+++ MATERIAL PROVIDED +++
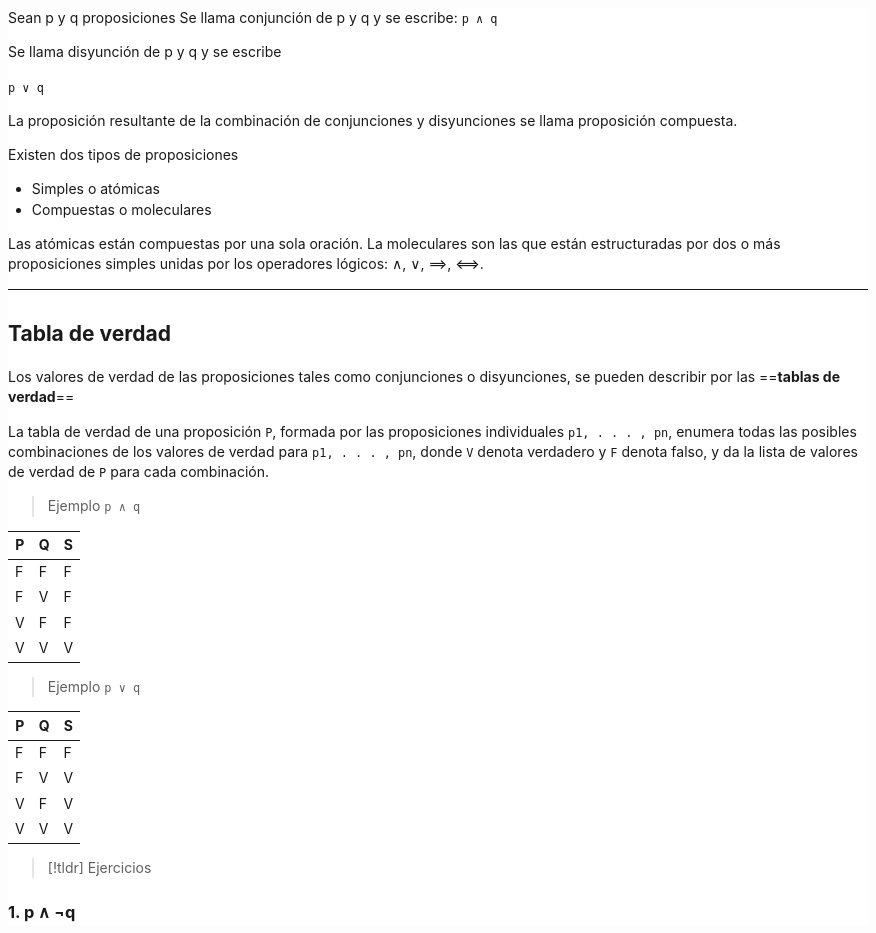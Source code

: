Sean p y q proposiciones
Se llama conjunción de p y q y se escribe:
`p ∧ q`

Se llama disyunción de p y q y se escribe

`p ∨ q`

La proposición resultante de la combinación de conjunciones y disyunciones se llama proposición compuesta.

Existen dos tipos de proposiciones
- Simples o atómicas
- Compuestas o moleculares

Las atómicas están compuestas por una sola oración.
La moleculares son las que están estructuradas por dos o más proposiciones simples unidas por los operadores lógicos: ∧, ∨, ⟹, ⟺.

----
## Tabla de verdad
Los valores de verdad de las proposiciones tales como conjunciones o disyunciones, se pueden describir por las ==**tablas de verdad**==

La tabla de verdad de una proposición `P`, formada por las proposiciones individuales `p1, . . . , pn`, enumera todas las posibles combinaciones de los valores de verdad para `p1, . . . , pn`, donde `V` denota verdadero y `F` denota falso, y da la lista de valores de verdad de `P` para cada combinación.

>Ejemplo `p ∧ q`


| P   | Q   | S   |
| --- | --- | --- |
| F   | F   | F   |
| F   | V   | F   |
| V   | F   | F   |
| V   | V   | V   |

>Ejemplo `p ∨ q`

| P   | Q   | S   |
| --- | --- | --- |
| F   | F   | F   |
| F   | V   | V   |
| V   | F   | V   |
| V   | V   | V   |

>[!tldr] Ejercicios

### 1. p ∧ ¬q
+++
__ACTIVITY__
Please output exactly the lines between the one holding "y q proposiciones" and the one holding "Los valores de verdad de" in the records above, inclusive, and nothing more.

__TASK ANSWER__
:Sean p y q proposiciones
Se llama conjunción de p y q y se escribe:
`p ∧ q`

Se llama disyunción de p y q y se escribe

`p ∨ q`

La proposición resultante de la combinación de conjunciones y disyunciones se llama proposición compuesta.

Existen dos tipos de proposiciones
- Simples o atómicas
- Compuestas o moleculares

Las atómicas están compuestas por una sola oración.
La moleculares son las que están estructuradas por dos o más proposiciones simples unidas por los operadores lógicos: ∧, ∨, ⟹, ⟺.

----
## Tabla de verdad
Los valores de verdad de las proposiciones tales como conjunciones o disyunciones, se pueden describir por las ==**tablas de verdad**==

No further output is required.